Ich denke das war jedem klar, andernfalls könnte man diese ja nicht benutzen. ^^


----------



## Haemi (5. Mai 2014)

*AW: 4k Auflösung 60hz / HDMI Downsampling 4k@1920 / 60hz Verwirrung..*

Da hätte ich auch noch eine Frage. Vielleicht weis ja einer von euch obs geht (oder Raff meldet sich vielleicht).

Laut PCGH 04/2014 lässt sich mit DP Kabel und MST kein 1920x1080 auf einem 4k Monitor ausgeben. Lässt man jetzt aber die GPU vorher das Bild auf 4k hochskalieren, gehts dann?


----------



## buenzli2 (5. Mai 2014)

*AW: 4k Auflösung 60hz / HDMI Downsampling 4k@1920 / 60hz Verwirrung..*

Ich denke das müsste man mal testen. Das ist aber schon sehr exotisch. Willst Du 3 4k Monitore aufbauen? ^^, und wenn ja, warum nicht jeden an einen Port?


----------



## Haemi (5. Mai 2014)

*AW: 4k Auflösung 60hz / HDMI Downsampling 4k@1920 / 60hz Verwirrung..*

4k bei 60hz geht nur mit MST. der Bildschirm wird geteilt in zwei hälften mit je 1920x2160. Mir gings jetzt darum, wenn mein Rechner zu schwach ist um ein Spiel in 4k auszugeben würd ich auf fullHD stellen. Aber laut PCGH 04/2014 geht das mit aktiviertem MST nicht.

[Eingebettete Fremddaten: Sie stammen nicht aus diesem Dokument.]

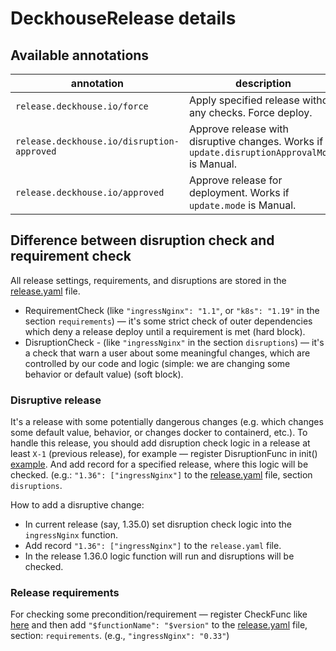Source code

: # DeckhouseRelease details

## Available annotations

| annotation                               | description                                                                                  |
|------------------------------------------|----------------------------------------------------------------------------------------------|
| `release.deckhouse.io/force`               | Apply specified release without any checks. Force deploy.                                    |
| `release.deckhouse.io/disruption-approved` | Approve release with disruptive changes. Works if `update.disruptionApprovalMode` is Manual. |
| `release.deckhouse.io/approved`            | Approve release for deployment. Works if `update.mode` is Manual.                            |

## Difference between disruption check and requirement check

All release settings, requirements, and disruptions are stored in the [release.yaml](release.yaml) file.

- RequirementCheck (like `"ingressNginx": "1.1"`, or `"k8s": "1.19"` in the section `requirements`) — it's some strict check of outer dependencies which deny a release deploy until a requirement is met (hard block).
- DisruptionCheck - (like `"ingressNginx"` in the section `disruptions`) — it's a check that warn a user about some meaningful changes, which are controlled by our code and logic (simple: we are changing some behavior or default value) (soft block).

### Disruptive release

It's a release with some potentially dangerous changes (e.g. which changes some default value, behavior, or changes docker to containerd, etc.).
To handle this release, you should add disruption check logic in a release at least `X-1` (previous release), for example — register DisruptionFunc in init() [example](modules/402-ingress-nginx/hooks/requirements.go).
And add record for a specified release, where this logic will be checked. (e.g.: `"1.36": ["ingressNginx"]` to the [release.yaml](release.yaml) file, section `disruptions`.

How to add a disruptive change:
- In current release (say, 1.35.0) set disruption check logic into the `ingressNginx` function.
- Add record `"1.36": ["ingressNginx"]` to the `release.yaml` file.
- In the release 1.36.0 logic function will run and disruptions will be checked.

### Release requirements

For checking some precondition/requirement — register CheckFunc like [here](modules/402-ingress-nginx/hooks/requirements.go)
and then add `"$functionName": "$version"` to the [release.yaml](release.yaml) file, section: `requirements`. (e.g., `"ingressNginx": "0.33"`)

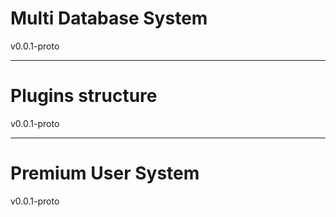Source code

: # Multi Database System
v0.0.1-proto

<hr>

# Plugins structure
v0.0.1-proto

<hr>

# Premium User System
v0.0.1-proto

Deswegen wollte ich wissen ob es gehen würde wenn die GPU vorher das Bild hochskaliert. 

Hoffe es ist jetzt verständlich was ich meinte.


----------



## buenzli2 (5. Mai 2014)

*AW: 4k Auflösung 60hz / HDMI Downsampling 4k@1920 / 60hz Verwirrung..*



Haemi schrieb:


> 4k bei 60hz geht nur mit MST. der Bildschirm wird geteilt in zwei hälften mit je 1920x2160. Mir gings jetzt darum, wenn mein Rechner zu schwach ist um ein Spiel in 4k auszugeben würd ich auf fullHD stellen. Aber laut PCGH 04/2014 geht das mit aktiviertem MST nicht. Deswegen wollte ich wissen ob es gehen würde wenn die GPU vorher das Bild hochskaliert.
> 
> Hoffe es ist jetzt verständlich was ich meinte.

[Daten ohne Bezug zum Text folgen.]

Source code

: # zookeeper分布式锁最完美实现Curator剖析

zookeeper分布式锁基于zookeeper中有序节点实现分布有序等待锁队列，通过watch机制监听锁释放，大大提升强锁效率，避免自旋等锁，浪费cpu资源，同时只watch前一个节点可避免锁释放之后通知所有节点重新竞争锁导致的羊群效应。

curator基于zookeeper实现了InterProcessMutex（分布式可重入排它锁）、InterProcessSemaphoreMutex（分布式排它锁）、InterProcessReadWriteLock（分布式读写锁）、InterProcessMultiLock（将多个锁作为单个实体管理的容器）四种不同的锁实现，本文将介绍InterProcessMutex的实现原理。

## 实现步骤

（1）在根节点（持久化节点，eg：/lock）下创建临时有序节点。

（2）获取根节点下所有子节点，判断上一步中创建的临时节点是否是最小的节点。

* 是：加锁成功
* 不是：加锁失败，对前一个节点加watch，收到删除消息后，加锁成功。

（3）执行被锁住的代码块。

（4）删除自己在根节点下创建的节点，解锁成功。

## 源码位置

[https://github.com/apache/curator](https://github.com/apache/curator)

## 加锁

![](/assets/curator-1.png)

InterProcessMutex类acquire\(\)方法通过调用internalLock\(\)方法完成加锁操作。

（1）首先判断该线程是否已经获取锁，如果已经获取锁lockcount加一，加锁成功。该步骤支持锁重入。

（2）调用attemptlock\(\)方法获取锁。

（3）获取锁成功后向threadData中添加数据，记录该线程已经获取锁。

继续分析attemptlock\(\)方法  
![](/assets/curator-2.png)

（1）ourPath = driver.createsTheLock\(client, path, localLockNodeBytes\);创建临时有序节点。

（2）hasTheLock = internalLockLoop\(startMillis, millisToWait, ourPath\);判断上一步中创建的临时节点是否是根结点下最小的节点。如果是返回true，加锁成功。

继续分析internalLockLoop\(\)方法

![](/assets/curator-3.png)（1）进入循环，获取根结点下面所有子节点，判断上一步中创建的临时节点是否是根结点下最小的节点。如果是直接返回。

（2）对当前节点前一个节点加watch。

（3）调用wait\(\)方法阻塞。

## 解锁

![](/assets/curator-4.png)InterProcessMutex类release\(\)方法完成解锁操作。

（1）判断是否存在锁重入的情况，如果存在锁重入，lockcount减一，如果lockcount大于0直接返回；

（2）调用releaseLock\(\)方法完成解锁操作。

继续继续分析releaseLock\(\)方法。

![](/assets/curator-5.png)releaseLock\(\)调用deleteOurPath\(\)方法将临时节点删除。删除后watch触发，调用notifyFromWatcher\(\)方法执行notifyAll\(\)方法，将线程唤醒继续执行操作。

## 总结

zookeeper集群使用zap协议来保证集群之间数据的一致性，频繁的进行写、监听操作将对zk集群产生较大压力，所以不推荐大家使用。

Verstehe. Aber ich denke das Problem wird in 6 Monaten eh nicht mehr existieren, weil ein Panel. Richtig?


----------



## Haemi (5. Mai 2014)

*AW: 4k Auflösung 60hz / HDMI Downsampling 4k@1920 / 60hz Verwirrung..*

Nein, da mit DP1.2 4k@60hz NUR mit MST geht.


----------



## buenzli2 (5. Mai 2014)

*AW: 4k Auflösung 60hz / HDMI Downsampling 4k@1920 / 60hz Verwirrung..*

Das ist allerdings kagge.


----------



## soth (5. Mai 2014)

*AW: 4k Auflösung 60hz / HDMI Downsampling 4k@1920 / 60hz Verwirrung..*

Aktuelle 4k-Monitore und Fernseher besitzen ein einziges Panel, die Aufteilung in 2 Panel erfolgt intern. Mir ist aber kein Grund bekannt, warum man bei DP1.2 prinzipiell MST für 4k@60Hz benötigt.

@Haemi
Die Auflösung vorher skalieren zu lassen sollte funktionieren. Du könntest auch versuchen das Bild mit 960*1080 Pixeln ausgeben zu lassen, wobei diese Lösung am Scaler scheitern könnte.


----------



## Magogan (6. Mai 2014)

*AW: 4k Auflösung 60hz / HDMI Downsampling 4k@1920 / 60hz Verwirrung..*

Oder einfach MST am Monitor deaktivieren (bei meinem geht das) oder ihn über HDMI oder DVI anschließen. Dann kannst du auch in 1080p spielen. Wenn du eine 780 Ti oder eine vergleichbare Grafikkarte hast, solltest du in 2160p kaum Probleme mit Spielen haben, sogar AC4 kann ich (mit einer GTX Titan) in der Auflösung spielen


----------



## Haemi (6. Mai 2014)

*AW: 4k Auflösung 60hz / HDMI Downsampling 4k@1920 / 60hz Verwirrung..*

Hab aber "nur" eine GTX680. Aber hab gestern in nem Video zum Samsung den ich mir bestellt habe gesehn, dass der in Windows als 1 Bildschirm in 4k@60hz dargestellt wird. Also tuts doch anscheinend ohne MST. Ist etwas verwirrend, da ich sonst überall gelesen habe das für 60hz MST nötig sei.


----------



## Magogan (6. Mai 2014)

*AW: 4k Auflösung 60hz / HDMI Downsampling 4k@1920 / 60hz Verwirrung..*

MST macht Windows bzw. eher der Grafiktreiber automatisch, der Monitor erscheint trotzdem als ein Monitor. Wenn ich DisplayPort 1.2 am Monitor deaktiviere, habe ich nur 30 Hz bei UHD.


----------